ArithmeticCompressor

Near-Optimal Lossless Data Compression Using Arithmetic Coding in C++

Overview

This project implements a complete lossless data compression system based on arithmetic coding, designed to achieve compression performance close to the theoretical entropy limit. The implementation is written entirely in C++ and focuses on correctness, numerical stability, modular design, and practical system concerns such as streaming and memory usage.

The compressor supports static and adaptive probability models, uses integer-only interval arithmetic with proper renormalization (E1/E2/E3), and provides a streaming mode that allows large files to be compressed and decompressed without loading them fully into memory.

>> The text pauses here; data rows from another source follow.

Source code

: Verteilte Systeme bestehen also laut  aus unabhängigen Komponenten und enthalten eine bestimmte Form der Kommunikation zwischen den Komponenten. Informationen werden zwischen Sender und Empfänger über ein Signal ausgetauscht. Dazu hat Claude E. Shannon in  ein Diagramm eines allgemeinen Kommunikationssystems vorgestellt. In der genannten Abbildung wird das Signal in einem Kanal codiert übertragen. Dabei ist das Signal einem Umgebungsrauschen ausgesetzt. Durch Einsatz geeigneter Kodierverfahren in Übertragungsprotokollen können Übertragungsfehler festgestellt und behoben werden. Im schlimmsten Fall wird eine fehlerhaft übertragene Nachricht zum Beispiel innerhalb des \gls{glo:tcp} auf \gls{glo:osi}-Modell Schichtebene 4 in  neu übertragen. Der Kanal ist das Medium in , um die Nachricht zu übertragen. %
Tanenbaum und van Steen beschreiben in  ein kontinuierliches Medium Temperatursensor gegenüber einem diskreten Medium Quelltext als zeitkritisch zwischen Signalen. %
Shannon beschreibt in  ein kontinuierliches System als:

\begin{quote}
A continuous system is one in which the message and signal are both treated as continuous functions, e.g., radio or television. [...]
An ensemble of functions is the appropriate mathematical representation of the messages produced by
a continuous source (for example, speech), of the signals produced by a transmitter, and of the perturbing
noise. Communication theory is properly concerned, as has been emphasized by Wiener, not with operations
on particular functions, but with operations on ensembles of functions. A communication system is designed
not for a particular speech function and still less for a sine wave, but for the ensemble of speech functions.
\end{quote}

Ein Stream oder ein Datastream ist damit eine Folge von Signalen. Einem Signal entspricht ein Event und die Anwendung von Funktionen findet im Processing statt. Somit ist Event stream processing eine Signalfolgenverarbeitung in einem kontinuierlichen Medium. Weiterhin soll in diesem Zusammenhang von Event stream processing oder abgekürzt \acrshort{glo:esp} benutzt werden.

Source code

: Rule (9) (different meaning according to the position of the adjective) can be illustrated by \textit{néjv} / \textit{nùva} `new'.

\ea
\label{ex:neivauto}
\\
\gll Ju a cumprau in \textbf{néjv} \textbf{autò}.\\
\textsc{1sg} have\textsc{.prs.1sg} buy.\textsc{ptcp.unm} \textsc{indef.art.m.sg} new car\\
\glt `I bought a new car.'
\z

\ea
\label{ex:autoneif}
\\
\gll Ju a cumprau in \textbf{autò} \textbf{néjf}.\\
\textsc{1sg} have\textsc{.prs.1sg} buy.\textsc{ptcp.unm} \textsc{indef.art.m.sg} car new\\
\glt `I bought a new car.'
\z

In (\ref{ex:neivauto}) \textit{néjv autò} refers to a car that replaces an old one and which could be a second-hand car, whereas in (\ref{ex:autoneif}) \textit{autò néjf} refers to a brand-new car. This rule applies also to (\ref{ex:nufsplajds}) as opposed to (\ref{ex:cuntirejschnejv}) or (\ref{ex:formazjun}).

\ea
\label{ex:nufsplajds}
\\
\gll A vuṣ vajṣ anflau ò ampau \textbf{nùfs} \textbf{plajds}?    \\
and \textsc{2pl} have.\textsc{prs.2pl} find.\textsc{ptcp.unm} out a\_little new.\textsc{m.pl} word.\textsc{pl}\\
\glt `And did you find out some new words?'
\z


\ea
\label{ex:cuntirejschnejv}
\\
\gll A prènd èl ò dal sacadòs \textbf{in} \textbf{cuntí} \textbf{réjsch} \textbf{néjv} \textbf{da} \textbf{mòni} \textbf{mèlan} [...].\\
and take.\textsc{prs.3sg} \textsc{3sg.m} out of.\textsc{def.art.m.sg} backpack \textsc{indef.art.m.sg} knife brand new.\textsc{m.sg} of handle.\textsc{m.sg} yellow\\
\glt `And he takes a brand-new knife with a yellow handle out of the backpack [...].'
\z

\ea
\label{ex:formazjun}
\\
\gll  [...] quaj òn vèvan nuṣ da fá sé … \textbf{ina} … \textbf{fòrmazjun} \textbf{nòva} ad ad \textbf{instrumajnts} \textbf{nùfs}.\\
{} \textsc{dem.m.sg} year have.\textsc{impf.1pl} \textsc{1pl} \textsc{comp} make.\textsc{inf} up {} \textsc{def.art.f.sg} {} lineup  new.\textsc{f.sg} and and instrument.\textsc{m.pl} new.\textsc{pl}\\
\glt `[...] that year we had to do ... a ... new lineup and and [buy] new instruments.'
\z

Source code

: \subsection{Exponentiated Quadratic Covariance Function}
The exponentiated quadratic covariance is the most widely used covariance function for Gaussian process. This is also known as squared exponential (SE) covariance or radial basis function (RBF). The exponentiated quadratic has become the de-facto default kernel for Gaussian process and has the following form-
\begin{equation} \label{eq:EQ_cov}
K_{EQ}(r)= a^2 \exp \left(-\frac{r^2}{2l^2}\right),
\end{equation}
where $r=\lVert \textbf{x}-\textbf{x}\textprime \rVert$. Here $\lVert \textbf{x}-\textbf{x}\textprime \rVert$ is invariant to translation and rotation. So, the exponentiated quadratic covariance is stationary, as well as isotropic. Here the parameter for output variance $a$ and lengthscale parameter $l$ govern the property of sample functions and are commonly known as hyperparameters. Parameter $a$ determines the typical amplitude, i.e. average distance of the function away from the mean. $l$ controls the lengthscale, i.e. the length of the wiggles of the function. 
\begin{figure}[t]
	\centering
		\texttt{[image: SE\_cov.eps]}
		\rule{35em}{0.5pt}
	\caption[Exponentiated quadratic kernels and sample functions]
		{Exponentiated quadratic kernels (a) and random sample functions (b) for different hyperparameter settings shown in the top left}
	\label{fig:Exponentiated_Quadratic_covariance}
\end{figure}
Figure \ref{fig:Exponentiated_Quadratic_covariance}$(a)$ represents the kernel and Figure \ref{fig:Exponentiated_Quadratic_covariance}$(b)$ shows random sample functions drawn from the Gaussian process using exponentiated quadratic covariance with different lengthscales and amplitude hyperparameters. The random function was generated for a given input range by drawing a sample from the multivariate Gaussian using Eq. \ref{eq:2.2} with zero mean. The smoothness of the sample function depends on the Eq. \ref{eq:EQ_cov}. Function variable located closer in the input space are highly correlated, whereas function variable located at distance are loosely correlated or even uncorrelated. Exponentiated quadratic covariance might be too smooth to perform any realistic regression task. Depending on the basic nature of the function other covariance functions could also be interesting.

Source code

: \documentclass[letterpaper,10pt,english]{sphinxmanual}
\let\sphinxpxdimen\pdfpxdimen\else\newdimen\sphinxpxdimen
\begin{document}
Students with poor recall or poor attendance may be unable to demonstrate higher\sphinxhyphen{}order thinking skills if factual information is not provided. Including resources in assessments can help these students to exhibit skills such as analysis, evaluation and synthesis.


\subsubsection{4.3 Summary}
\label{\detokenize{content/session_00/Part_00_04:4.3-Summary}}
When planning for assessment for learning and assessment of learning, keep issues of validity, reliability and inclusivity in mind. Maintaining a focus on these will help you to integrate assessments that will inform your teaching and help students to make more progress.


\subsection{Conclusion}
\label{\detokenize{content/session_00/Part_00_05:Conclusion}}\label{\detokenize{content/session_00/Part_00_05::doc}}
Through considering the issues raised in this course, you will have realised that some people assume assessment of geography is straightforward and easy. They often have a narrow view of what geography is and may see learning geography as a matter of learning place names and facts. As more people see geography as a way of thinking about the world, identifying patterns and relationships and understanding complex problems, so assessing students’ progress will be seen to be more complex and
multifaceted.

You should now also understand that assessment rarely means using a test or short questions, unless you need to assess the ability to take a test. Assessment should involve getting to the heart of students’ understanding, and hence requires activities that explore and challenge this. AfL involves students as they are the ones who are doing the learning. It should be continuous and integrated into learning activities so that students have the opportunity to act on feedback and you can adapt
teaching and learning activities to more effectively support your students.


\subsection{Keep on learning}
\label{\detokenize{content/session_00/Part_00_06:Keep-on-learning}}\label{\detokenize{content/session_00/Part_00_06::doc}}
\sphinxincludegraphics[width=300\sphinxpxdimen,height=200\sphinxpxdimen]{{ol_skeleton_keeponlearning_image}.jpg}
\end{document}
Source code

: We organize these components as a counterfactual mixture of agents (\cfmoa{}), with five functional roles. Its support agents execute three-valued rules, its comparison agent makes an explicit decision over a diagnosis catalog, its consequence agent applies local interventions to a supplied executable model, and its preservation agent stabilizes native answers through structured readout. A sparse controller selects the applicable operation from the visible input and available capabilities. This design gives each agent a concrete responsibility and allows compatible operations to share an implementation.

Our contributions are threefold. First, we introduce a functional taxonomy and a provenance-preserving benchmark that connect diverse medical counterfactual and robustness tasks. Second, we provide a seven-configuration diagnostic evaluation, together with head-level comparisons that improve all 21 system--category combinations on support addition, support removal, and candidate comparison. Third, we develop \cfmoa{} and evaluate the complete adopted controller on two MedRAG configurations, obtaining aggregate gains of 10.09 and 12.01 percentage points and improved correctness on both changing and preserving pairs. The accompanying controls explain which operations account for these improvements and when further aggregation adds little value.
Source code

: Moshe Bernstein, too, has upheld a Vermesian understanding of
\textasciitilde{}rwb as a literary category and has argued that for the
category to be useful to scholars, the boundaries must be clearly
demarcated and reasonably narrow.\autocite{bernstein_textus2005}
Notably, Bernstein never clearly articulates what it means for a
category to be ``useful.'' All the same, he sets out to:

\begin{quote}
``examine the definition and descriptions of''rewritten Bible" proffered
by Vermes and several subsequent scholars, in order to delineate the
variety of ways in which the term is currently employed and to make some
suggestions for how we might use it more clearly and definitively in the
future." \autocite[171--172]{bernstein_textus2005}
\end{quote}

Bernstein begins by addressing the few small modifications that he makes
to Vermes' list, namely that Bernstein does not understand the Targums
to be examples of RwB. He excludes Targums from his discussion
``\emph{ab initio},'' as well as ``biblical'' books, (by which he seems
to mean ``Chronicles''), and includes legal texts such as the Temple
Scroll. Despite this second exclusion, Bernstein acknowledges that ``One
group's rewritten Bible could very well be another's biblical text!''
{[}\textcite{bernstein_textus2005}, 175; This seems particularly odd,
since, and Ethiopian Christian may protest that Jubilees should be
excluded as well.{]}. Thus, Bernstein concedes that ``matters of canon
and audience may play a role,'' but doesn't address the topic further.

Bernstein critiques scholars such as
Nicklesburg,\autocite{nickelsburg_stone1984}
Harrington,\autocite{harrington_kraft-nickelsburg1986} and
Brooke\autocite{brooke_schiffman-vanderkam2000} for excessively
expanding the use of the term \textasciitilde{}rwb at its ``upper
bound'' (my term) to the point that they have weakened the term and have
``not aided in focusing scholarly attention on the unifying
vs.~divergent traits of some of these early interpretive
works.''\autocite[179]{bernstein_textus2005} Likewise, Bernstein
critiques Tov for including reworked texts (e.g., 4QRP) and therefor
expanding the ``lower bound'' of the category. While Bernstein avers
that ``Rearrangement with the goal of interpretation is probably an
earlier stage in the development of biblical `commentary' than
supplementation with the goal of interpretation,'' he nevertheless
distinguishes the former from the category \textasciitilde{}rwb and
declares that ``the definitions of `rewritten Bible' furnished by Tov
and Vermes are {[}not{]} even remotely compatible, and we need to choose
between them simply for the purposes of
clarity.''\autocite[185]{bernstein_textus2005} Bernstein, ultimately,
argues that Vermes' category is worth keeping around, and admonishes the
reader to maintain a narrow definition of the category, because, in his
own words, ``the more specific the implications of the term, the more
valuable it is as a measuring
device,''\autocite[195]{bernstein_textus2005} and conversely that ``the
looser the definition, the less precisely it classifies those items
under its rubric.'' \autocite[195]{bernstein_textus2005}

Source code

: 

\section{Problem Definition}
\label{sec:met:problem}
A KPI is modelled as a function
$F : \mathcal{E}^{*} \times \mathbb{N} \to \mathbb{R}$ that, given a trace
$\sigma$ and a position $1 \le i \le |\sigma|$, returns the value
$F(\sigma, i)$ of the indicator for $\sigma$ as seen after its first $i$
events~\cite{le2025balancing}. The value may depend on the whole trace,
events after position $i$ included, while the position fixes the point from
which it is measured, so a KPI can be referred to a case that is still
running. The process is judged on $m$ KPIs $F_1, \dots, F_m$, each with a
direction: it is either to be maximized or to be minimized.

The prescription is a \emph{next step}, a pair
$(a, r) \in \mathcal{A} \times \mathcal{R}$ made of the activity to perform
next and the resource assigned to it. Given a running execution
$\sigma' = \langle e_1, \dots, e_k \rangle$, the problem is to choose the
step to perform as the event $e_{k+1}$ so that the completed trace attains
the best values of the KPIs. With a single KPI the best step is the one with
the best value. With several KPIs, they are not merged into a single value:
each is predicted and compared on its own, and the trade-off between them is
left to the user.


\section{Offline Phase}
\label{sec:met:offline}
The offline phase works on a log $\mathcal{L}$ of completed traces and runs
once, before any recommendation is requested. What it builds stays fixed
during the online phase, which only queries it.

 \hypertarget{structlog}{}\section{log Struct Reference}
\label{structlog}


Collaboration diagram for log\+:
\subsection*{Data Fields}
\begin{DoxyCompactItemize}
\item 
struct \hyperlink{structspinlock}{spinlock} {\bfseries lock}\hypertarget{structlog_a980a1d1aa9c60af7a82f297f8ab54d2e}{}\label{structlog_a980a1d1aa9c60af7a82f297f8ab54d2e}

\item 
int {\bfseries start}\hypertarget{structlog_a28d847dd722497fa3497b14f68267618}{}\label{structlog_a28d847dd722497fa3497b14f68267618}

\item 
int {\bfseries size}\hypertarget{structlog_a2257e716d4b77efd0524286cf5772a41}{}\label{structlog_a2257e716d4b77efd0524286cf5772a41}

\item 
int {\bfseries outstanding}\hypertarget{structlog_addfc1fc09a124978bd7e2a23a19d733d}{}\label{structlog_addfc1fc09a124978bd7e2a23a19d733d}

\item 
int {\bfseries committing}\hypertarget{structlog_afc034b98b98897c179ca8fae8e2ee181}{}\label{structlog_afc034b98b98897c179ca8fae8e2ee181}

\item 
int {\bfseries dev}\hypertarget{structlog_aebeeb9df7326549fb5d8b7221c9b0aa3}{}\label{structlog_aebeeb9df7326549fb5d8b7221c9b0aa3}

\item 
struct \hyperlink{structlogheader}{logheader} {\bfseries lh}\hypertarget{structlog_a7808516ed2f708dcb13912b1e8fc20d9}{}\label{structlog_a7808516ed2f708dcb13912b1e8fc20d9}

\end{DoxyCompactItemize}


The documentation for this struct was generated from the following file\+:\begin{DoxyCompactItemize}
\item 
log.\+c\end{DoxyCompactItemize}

This project was developed as a senior-level academic project and is suitable both as a reference implementation of arithmetic coding and as a foundation for further experimentation in data compression. Read the full documentation in my report: https://docs.google.com/document/d/1F0SG7RKm7Coia5g5S69HAl8L-Gw6oZnUplmYcuqcvFo/edit?usp=sharing

Key Features

Lossless arithmetic coding with bit-exact decoding
Static probability model based on precomputed symbol frequencies
Adaptive probability model with Laplace smoothing and rescaling
Streaming compression and decompression for large files
Integer-only arithmetic (no floating point) for deterministic behavior
E1 / E2 / E3 renormalization with correct underflow handling
Custom binary file format (AC03) with self-contained metadata
Automated correctness testing using deterministic round-trip validation
Evaluation tools for entropy, Huffman coding, runtime, and memory usage

Compression Modes

Static Arithmetic Coding

Symbol frequencies are computed once from the entire input file
Frequency table is stored in the compressed file header
Faster encoding and decoding for stationary data distributions

Adaptive Arithmetic Coding

Symbol frequencies are updated dynamically during encoding and decoding
Uses Laplace smoothing to avoid zero probabilities
No frequency table stored in the compressed file
Better suited for non-stationary or unknown data distributions

Streaming Adaptive Mode

Processes input data incrementally in fixed-size blocks
Writes compressed bits directly to disk
Minimizes peak memory usage
Ideal for large files and data streams

File Format (AC03)

Compressed files use a custom binary format identified by the magic header AC03.

Header fields:

Magic identifier (AC03)
Compression mode (static or adaptive)
Original uncompressed size
Symbol frequency table (static mode only)
Total number of valid compressed bits
Payload size
Bit-packed compressed payload

This format allows independent decoding without external metadata.

Algorithm Highlights

Coding interval mapped to a 32-bit integer range [0, 2^32 - 1]
Interval refinement based on cumulative frequencies
Renormalization using standard arithmetic coding rules:
- E1: lower half
- E2: upper half
- E3: underflow region
Deferred bit handling guarantees correctness and prevents interval collapse
Encoder and decoder remain perfectly synchronized

Implementation Architecture

The system is organized into modular components:

SymbolModel / CumFreq – static frequency computation and cumulative tables
AdaptiveModel – dynamic frequency updates using a Fenwick tree
ArithmeticEncoder / ArithmeticDecoder – core coding logic
BitIO / BitIOStream – bit-level input/output (memory and streaming)
Evaluation modules – entropy, Huffman coding, runtime, and memory analysis

This structure allows easy extension and experimentation with alternative models or I/O strategies.

Testing and Validation

Correctness is verified through automated round-trip testing:

Input data is compressed and then decompressed
Output is compared byte-for-byte with the original input
Tests cover:
- Empty files
- Single-byte inputs
- Low-entropy data
- High-entropy random data (with fixed seeds)
- Large files in streaming mode

All tests are executed using CTest and fail immediately on any mismatch.

Evaluation

The project evaluates compression performance against:

Shannon entropy (theoretical lower bound)
Huffman coding (prefix-based baseline)

Metrics include:

Average bits per symbol
Total compressed size
Compression ratio
Encoding and decoding runtime
Memory usage and peak RSS

Results show that arithmetic coding consistently achieves compression close to entropy and often outperforms Huffman coding, especially for larger inputs.

Build Requirements

C++17-compatible compiler (g++ or clang++)
CMake 3.16 or later
Unix-like environment (Linux or macOS)

Command-Line Interface

The project provides a single executable ac exposing multiple subcommands via a command-line interface.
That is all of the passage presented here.